◆ **Information shown**
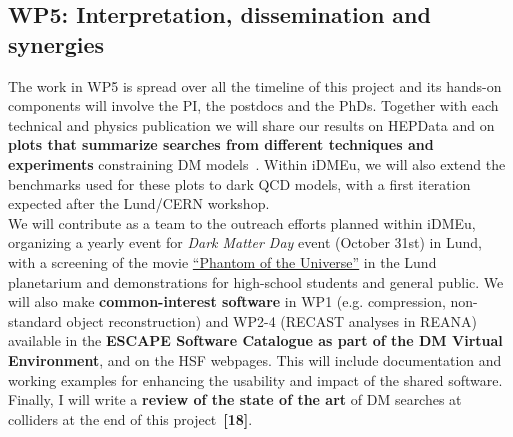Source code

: \subsection{WP5: Interpretation, dissemination and synergies}

The work in WP5 is spread over all the timeline of this project and its hands-on components will involve the PI, the postdocs and the PhDs.
Together with each technical and physics publication we will share our results on HEPData and on \textbf{plots that summarize searches from different techniques and experiments} constraining DM models~\cite{ATLASSummary}. 
Within iDMEu, we will also extend the benchmarks used for these plots to dark QCD models, with a first iteration expected after the Lund/CERN workshop. \\
We will contribute as a team to the outreach efforts planned within iDMEu, organizing a yearly event for \textit{Dark Matter Day} event (October 31st) in Lund, with a screening of the movie \href{http://phantomoftheuniverse.com}{``Phantom of the Universe''} in the Lund planetarium and demonstrations for high-school students and general public. 
We will also make \textbf{common-interest software} in WP1 (e.g. compression, non-standard object reconstruction) and WP2-4 (RECAST analyses in REANA) available in the \textbf{ESCAPE Software Catalogue as part of the DM Virtual Environment}, and on the HSF webpages. 
This will include documentation and working examples for enhancing the usability and impact of the shared software. \\
Finally, I will write a \textbf{review of the state of the art} of DM searches at colliders at the end of this project~\textbf{[18]}. 




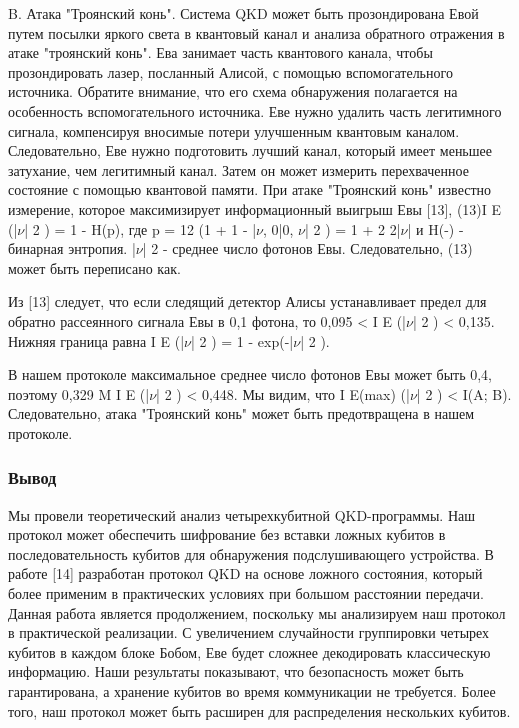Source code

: B. Атака "Троянский конь". Система QKD может быть прозондирована Евой путем посылки яркого света в квантовый канал и анализа обратного отражения в атаке "троянский конь". Ева занимает часть квантового канала, чтобы прозондировать лазер, посланный Алисой, с помощью вспомогательного источника. Обратите внимание, что его схема обнаружения полагается на особенность вспомогательного источника. Еве нужно удалить часть легитимного сигнала, компенсируя вносимые потери улучшенным квантовым каналом. Следовательно, Еве нужно подготовить лучший канал, который имеет меньшее затухание, чем легитимный канал. Затем он может измерить перехваченное состояние с помощью квантовой памяти.
При атаке "Троянский конь" известно измерение, которое максимизирует информационный выигрыш Евы [13], (13)I E (|$\nu$| 2 ) = 1 - H(p), где p = 12 (1 + 1 - |$\nu$, 0|0, $\nu$| 2 ) = 1 + 2 2|$\nu$| и H(-) - бинарная энтропия. |$\nu$| 2 - среднее число фотонов Евы. Следовательно, (13) может быть переписано как.

Из [13] следует, что если следящий детектор Алисы устанавливает предел для обратно рассеянного сигнала Евы в 0,1 фотона, то 0,095 < I E (|$\nu$| 2 ) < 0,135. Нижняя граница равна I E (|$\nu$| 2 ) = 1 - exp(-|$\nu$| 2 ).

В нашем протоколе максимальное среднее число фотонов Евы может быть 0,4, поэтому 0,329 M I E (|$\nu$| 2 ) < 0,448. Мы видим, что I E(max) (|$\nu$| 2 ) < I(A; B). Следовательно, атака "Троянский конь" может быть предотвращена в нашем протоколе.

\subsubsection{Вывод}
Мы провели теоретический анализ четырехкубитной QKD-программы. Наш протокол может обеспечить шифрование без вставки ложных кубитов в последовательность кубитов для обнаружения подслушивающего устройства. В работе [14] разработан протокол QKD на основе ложного состояния, который более применим в практических условиях при большом расстоянии передачи. Данная работа является продолжением, поскольку мы анализируем наш протокол в практической реализации. С увеличением случайности группировки четырех кубитов в каждом блоке Бобом, Еве будет сложнее декодировать классическую информацию. Наши результаты показывают, что безопасность может быть гарантирована, а хранение кубитов во время коммуникации не требуется. Более того, наш протокол может быть расширен для распределения нескольких кубитов.


\subsection{\review}



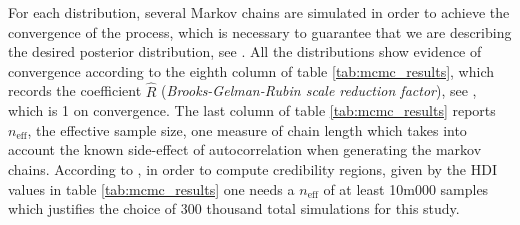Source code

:\documentclass[11pt]{article}
\begin{document}
 For each distribution, several Markov chains are simulated in order to achieve the convergence of the process, which is necessary to guarantee that we are describing the desired posterior distribution, see . All the distributions show evidence of convergence according to the eighth column of table \ref{tab:mcmc_results}, which records the coefficient $\widehat{R}$ ({\it{Brooks-Gelman-Rubin  scale  reduction  factor}}), see , which is 1 on convergence. The last column of table \ref{tab:mcmc_results} reports $n_{\text{eff}}$, the effective sample size, one measure of chain length which takes into account the known side-effect of autocorrelation when generating the markov chains. According to , in order to compute credibility regions, given by the HDI values in table \ref{tab:mcmc_results} one needs a $n_{\text{eff}}$ of at least 10m000 samples which justifies the choice of 300 thousand total simulations for this study. 
 
%

\end{document}
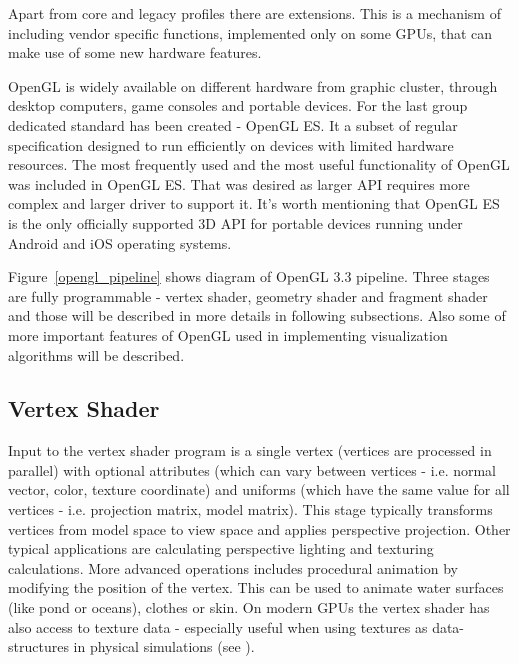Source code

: Apart from core and legacy profiles there are extensions. This is a mechanism of including vendor specific functions, implemented only on some GPUs, that can make use of some new hardware features. 

OpenGL is widely available on different hardware from graphic cluster, through desktop computers, game consoles and portable devices. For the last group dedicated standard has been created - OpenGL ES. It a subset of regular specification designed to run efficiently on devices with limited hardware resources. The most frequently used and the most useful functionality of OpenGL was included in OpenGL ES. That was desired as larger API requires more complex and larger driver to support it. It's worth mentioning that OpenGL ES is the only officially supported 3D API for portable devices running under Android and iOS operating systems. 


Figure~\ref{opengl_pipeline} shows diagram of OpenGL 3.3 pipeline. Three stages are fully programmable - vertex shader, geometry shader and fragment shader and those will be described in more details in following subsections. Also some of more important features of OpenGL used in implementing visualization algorithms will be described.

\subsection{Vertex Shader}
Input to the vertex shader program is a single vertex (vertices are processed in parallel) with optional attributes (which can vary between vertices - i.e.  normal vector, color, texture coordinate) and uniforms (which have the same value for all vertices - i.e. projection matrix, model matrix). This stage typically transforms vertices from model space to view space and applies perspective projection. Other typical applications are calculating perspective lighting and texturing calculations. More advanced operations includes procedural animation by modifying the position of the vertex. This can be used to animate water surfaces (like pond or oceans), clothes or skin. On modern GPUs the vertex shader has also access to texture data - especially useful when using textures as data-structures in physical simulations (see \cite[pages~412-419]{OpenGLSuperbible}).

◆ **Exercise aim**
Check the lines above for the word "plots" and give the number of lines where it appears, with no other text.

◆ **Task answer**
2